Saved data entries

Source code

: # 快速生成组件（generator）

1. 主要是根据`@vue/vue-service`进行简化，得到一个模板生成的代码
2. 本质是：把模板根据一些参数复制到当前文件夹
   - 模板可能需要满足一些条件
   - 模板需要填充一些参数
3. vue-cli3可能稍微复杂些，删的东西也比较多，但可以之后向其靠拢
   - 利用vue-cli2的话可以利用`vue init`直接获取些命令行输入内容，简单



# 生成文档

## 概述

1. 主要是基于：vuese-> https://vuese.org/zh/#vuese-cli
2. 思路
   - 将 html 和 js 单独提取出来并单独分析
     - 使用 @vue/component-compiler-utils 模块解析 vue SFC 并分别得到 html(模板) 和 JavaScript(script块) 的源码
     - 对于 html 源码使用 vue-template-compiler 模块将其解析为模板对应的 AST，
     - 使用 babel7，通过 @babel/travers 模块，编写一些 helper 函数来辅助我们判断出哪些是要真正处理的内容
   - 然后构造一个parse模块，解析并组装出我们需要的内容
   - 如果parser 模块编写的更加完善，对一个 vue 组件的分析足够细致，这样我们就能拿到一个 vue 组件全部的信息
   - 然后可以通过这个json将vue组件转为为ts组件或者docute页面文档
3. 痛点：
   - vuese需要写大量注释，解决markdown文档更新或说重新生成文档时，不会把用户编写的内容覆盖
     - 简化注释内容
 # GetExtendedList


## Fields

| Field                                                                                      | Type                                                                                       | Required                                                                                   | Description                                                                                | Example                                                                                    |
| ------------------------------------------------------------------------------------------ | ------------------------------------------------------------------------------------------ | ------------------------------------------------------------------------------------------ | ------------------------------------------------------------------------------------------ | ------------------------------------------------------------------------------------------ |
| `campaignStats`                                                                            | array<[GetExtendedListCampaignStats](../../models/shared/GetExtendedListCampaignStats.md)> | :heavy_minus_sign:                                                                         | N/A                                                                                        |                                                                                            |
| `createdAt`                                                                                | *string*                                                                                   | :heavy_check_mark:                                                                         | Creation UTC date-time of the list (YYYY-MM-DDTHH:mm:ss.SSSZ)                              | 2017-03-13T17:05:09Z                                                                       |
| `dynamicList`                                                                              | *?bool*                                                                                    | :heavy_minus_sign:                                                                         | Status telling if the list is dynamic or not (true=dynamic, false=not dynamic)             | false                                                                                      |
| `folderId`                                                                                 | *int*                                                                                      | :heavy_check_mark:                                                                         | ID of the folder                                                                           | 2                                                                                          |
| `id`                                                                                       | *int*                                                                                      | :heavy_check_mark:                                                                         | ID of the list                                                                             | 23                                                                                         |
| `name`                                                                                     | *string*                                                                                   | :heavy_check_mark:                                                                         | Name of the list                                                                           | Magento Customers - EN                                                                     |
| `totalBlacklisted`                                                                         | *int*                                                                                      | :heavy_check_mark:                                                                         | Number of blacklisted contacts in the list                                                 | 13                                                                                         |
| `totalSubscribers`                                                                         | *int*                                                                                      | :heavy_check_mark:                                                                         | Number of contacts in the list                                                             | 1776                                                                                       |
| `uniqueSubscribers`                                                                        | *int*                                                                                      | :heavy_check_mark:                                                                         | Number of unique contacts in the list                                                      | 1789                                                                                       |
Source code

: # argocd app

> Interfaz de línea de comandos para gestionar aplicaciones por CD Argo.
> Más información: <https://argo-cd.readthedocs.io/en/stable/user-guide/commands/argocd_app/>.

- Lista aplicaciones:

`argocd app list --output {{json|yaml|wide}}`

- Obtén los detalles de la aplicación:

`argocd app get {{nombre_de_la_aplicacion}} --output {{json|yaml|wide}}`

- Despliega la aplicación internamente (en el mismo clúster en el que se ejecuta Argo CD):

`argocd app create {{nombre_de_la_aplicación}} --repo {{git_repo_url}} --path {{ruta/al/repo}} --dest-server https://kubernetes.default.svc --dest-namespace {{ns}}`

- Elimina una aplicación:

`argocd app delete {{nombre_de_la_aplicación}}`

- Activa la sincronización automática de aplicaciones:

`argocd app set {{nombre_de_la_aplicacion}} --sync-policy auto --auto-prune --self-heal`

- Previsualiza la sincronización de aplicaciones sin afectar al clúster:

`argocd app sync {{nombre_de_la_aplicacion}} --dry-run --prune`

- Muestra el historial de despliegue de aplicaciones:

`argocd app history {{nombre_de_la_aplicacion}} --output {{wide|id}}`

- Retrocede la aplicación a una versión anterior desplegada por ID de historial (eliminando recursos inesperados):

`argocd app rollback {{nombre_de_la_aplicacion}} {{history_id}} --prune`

What you are asked to do:
Repeat only the lines running from the line that contains "- Retrocede la" through the last line above, inclusive.

Written answer:
- Retrocede la aplicación a una versión anterior desplegada por ID de historial (eliminando recursos inesperados):

`argocd app rollback {{nombre_de_la_aplicacion}} {{history_id}} --prune`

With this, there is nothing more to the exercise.